Stored data entries:
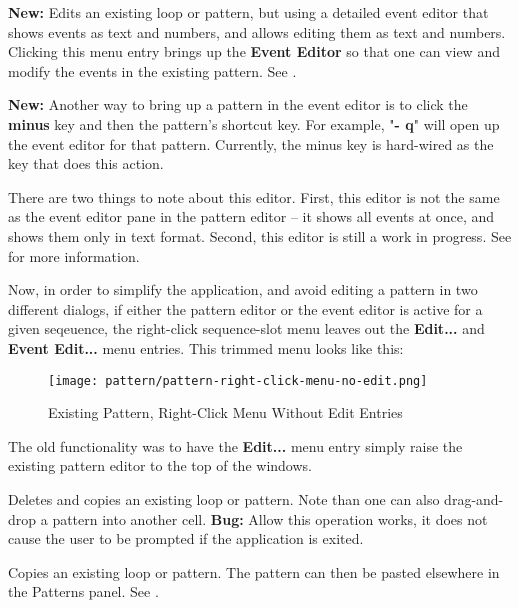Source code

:    \textbf{New:}
   Edits an existing loop or pattern, but using a detailed event editor that
   shows events as text and numbers, and allows editing them as text and
   numbers.
   Clicking this menu entry brings up the \textbf{Event Editor}
   so that one can view and modify the events in the existing pattern.
   See .

   \textbf{New:}
   Another way to bring up a pattern in the event editor is to
   click the \textbf{minus} key and then the pattern's shortcut key.
   For example, "\textbf{- q}" will open up the event editor for that pattern.
   Currently, the minus key is hard-wired as the key that does this action.

   There are two things to note about this editor.
   First, this editor is not the same as the event editor pane in the pattern
   editor -- it shows all events at once, and shows them only in text format.
   Second, this editor is still a work in progress.
   See  for more information.

   Now, in order to simplify the application, and avoid editing a pattern in
   two different dialogs, if either the pattern editor or the event editor is
   active for a given seqeuence, the right-click sequence-slot menu leaves out
   the \textbf{Edit...} and \textbf{Event Edit...} menu entries.
   This trimmed menu looks like this:

\begin{figure}[H]
   \centering 
   \texttt{[image: pattern/pattern-right-click-menu-no-edit.png]}
   \caption{Existing Pattern, Right-Click Menu Without Edit Entries}
   \label{fig:pattern_window_right_click_no_edit}
\end{figure}

   The old functionality was to have the \textbf{Edit...} menu entry simply
   raise the existing pattern editor to the top of the windows.

   Deletes and copies an existing loop or pattern.
   Note than one can also drag-and-drop a pattern into another cell.
   \textbf{Bug:}
   Allow this operation works, it does not cause the user to be prompted if the
   application is exited.

   Copies an existing loop or pattern.
   The pattern can then be pasted elsewhere in the Patterns panel.
   See .


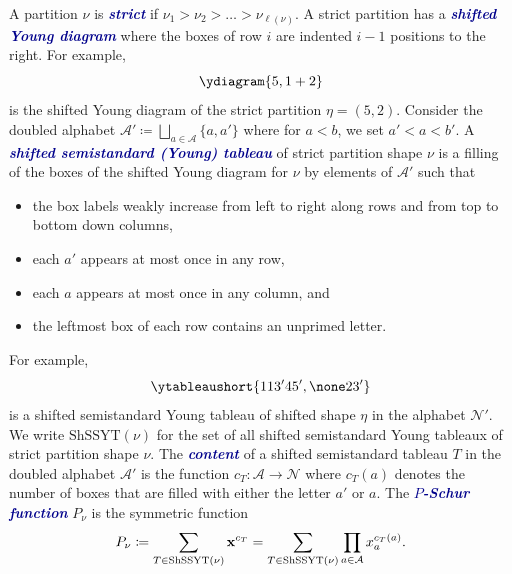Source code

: \documentclass[12 pt]{amsart}
\newcommand{\newword}[1]{\textcolor{darkblue}{\textbf{\emph{#1}}}}
\newcommand{\cA}{\mathcal{A}}
\newcommand{\cN}{\mathcal{N}}
\newcommand{\shSSYT}{\mathrm{ShSSYT}}
\newcommand{\shSYT}{\mathrm{ShSYT}}
\theoremstyle{remark}
\numberwithin{equation}{section}
\begin{document}
A partition $\nu$ is \newword{strict} if $\nu_1 > \nu_2 > \dots > \nu_{\ell(\nu)}$. A strict partition has a \newword{shifted Young diagram} where the boxes of row $i$ are indented $i-1$ positions to the right. For example, 
\[
\ydiagram{5,1+2}
\]
is the shifted Young diagram of the strict partition $\eta = (5,2)$. Consider the doubled alphabet 
$\cA' \coloneqq \bigsqcup_{a \in \cA} \{a, a'\}$ where for $a< b$, we set $a' < a < b'$.
A \newword{shifted semistandard (Young) tableau} of strict partition shape $\nu$ is a filling of the boxes of the shifted Young diagram for $\nu$ by elements of $\cA'$ such that 
\begin{itemize}
    \item the box labels weakly increase from left to right along rows and from top to bottom down columns,
    \item each $a'$ appears at most once in any row,
    \item each $a$ appears at most once in any column, and
    \item the leftmost box of each row contains an unprimed letter.
\end{itemize}
For example,
\[
\ytableaushort{11{3'}{4}{5'},\none 2{3'}}
\]
is a shifted semistandard Young tableau of shifted shape $\eta$ in the alphabet $\cN'$. We write $\shSSYT(\nu)$ for the set of all shifted semistandard Young tableaux of strict partition shape $\nu$. 
The \newword{content} of a shifted semistandard tableau $T$ in the doubled alphabet $\cA'$ is the function $c_T : \cA \to \cN$ where $c_T(a)$ denotes the number of boxes that are filled with either the letter $a'$ or $a$. 
The \newword{$P$-Schur function} $P_\nu$ is the symmetric function 
    $$P_\nu \coloneqq \sum_{T\in \shSSYT(\nu)}{\bf x}^{c_T}=\sum_{T\in \shSSYT(\nu)} \prod_{a \in \cA}x_a^{c_T(a)}.$$
\end{document}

EXERCISE PROMPT: What you output must match the data exactly, apart from the pictures, which are left out.

YOUR RESPONSE:
Source code

:    \textbf{New:}
   Edits an existing loop or pattern, but using a detailed event editor that
   shows events as text and numbers, and allows editing them as text and
   numbers.
   Clicking this menu entry brings up the \textbf{Event Editor}
   so that one can view and modify the events in the existing pattern.
   See .

   \textbf{New:}
   Another way to bring up a pattern in the event editor is to
   click the \textbf{minus} key and then the pattern's shortcut key.
   For example, "\textbf{- q}" will open up the event editor for that pattern.
   Currently, the minus key is hard-wired as the key that does this action.

   There are two things to note about this editor.
   First, this editor is not the same as the event editor pane in the pattern
   editor -- it shows all events at once, and shows them only in text format.
   Second, this editor is still a work in progress.
   See  for more information.

   Now, in order to simplify the application, and avoid editing a pattern in
   two different dialogs, if either the pattern editor or the event editor is
   active for a given seqeuence, the right-click sequence-slot menu leaves out
   the \textbf{Edit...} and \textbf{Event Edit...} menu entries.
   This trimmed menu looks like this:

\begin{figure}[H]
   \centering 
   \texttt{[image: pattern/pattern-right-click-menu-no-edit.png]}
   \caption{Existing Pattern, Right-Click Menu Without Edit Entries}
   \label{fig:pattern_window_right_click_no_edit}
\end{figure}

   The old functionality was to have the \textbf{Edit...} menu entry simply
   raise the existing pattern editor to the top of the windows.

   Deletes and copies an existing loop or pattern.
   Note than one can also drag-and-drop a pattern into another cell.
   \textbf{Bug:}
   Allow this operation works, it does not cause the user to be prompted if the
   application is exited.

   Copies an existing loop or pattern.
   The pattern can then be pasted elsewhere in the Patterns panel.
   See .


Source code

: \documentclass[12 pt]{amsart}
\newcommand{\newword}[1]{\textcolor{darkblue}{\textbf{\emph{#1}}}}
\newcommand{\cA}{\mathcal{A}}
\newcommand{\cN}{\mathcal{N}}
\newcommand{\shSSYT}{\mathrm{ShSSYT}}
\newcommand{\shSYT}{\mathrm{ShSYT}}
\theoremstyle{remark}
\numberwithin{equation}{section}
\begin{document}
A partition $\nu$ is \newword{strict} if $\nu_1 > \nu_2 > \dots > \nu_{\ell(\nu)}$. A strict partition has a \newword{shifted Young diagram} where the boxes of row $i$ are indented $i-1$ positions to the right. For example, 
\[
\ydiagram{5,1+2}
\]
is the shifted Young diagram of the strict partition $\eta = (5,2)$. Consider the doubled alphabet 
$\cA' \coloneqq \bigsqcup_{a \in \cA} \{a, a'\}$ where for $a< b$, we set $a' < a < b'$.
A \newword{shifted semistandard (Young) tableau} of strict partition shape $\nu$ is a filling of the boxes of the shifted Young diagram for $\nu$ by elements of $\cA'$ such that 
\begin{itemize}
    \item the box labels weakly increase from left to right along rows and from top to bottom down columns,
    \item each $a'$ appears at most once in any row,
    \item each $a$ appears at most once in any column, and
    \item the leftmost box of each row contains an unprimed letter.
\end{itemize}
For example,
\[
\ytableaushort{11{3'}{4}{5'},\none 2{3'}}
\]
is a shifted semistandard Young tableau of shifted shape $\eta$ in the alphabet $\cN'$. We write $\shSSYT(\nu)$ for the set of all shifted semistandard Young tableaux of strict partition shape $\nu$. 
The \newword{content} of a shifted semistandard tableau $T$ in the doubled alphabet $\cA'$ is the function $c_T : \cA \to \cN$ where $c_T(a)$ denotes the number of boxes that are filled with either the letter $a'$ or $a$. 
The \newword{$P$-Schur function} $P_\nu$ is the symmetric function 
    $$P_\nu \coloneqq \sum_{T\in \shSSYT(\nu)}{\bf x}^{c_T}=\sum_{T\in \shSSYT(\nu)} \prod_{a \in \cA}x_a^{c_T(a)}.$$
\end{document}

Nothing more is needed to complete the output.